#### [What you are asked to do]
Below are the records; copy each line in which "blob" occurs.
Top of Exercise material
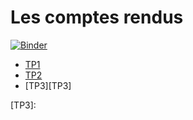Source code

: # Les comptes rendus 
<!-- START doctoc generated TOC please keep comment here to allow auto update -->
<!-- DON'T EDIT THIS SECTION, INSTEAD RE-RUN doctoc TO UPDATE -->
[![Binder](https://mybinder.org/badge_logo.svg)](https://mybinder.org/v2/gh/BoussaidSyrine/Analyse-Numerique/tp1)


- [TP1][TP1]
- [TP2][TP2]
- [TP3][TP3]



[TP1]: https://github.com/BoussaidSyrine/TPN-1/blob/tp1/TP1.ipynb
[TP2]: https://github.com/BoussaidSyrine/Analyse-Numerique/blob/tp1/TP2.ipynb
[TP3]:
Bottom of Exercise material
#### [Task result]
[TP1]: https://github.com/BoussaidSyrine/TPN-1/blob/tp1/TP1.ipynb
[TP2]: https://github.com/BoussaidSyrine/Analyse-Numerique/blob/tp1/TP2.ipynb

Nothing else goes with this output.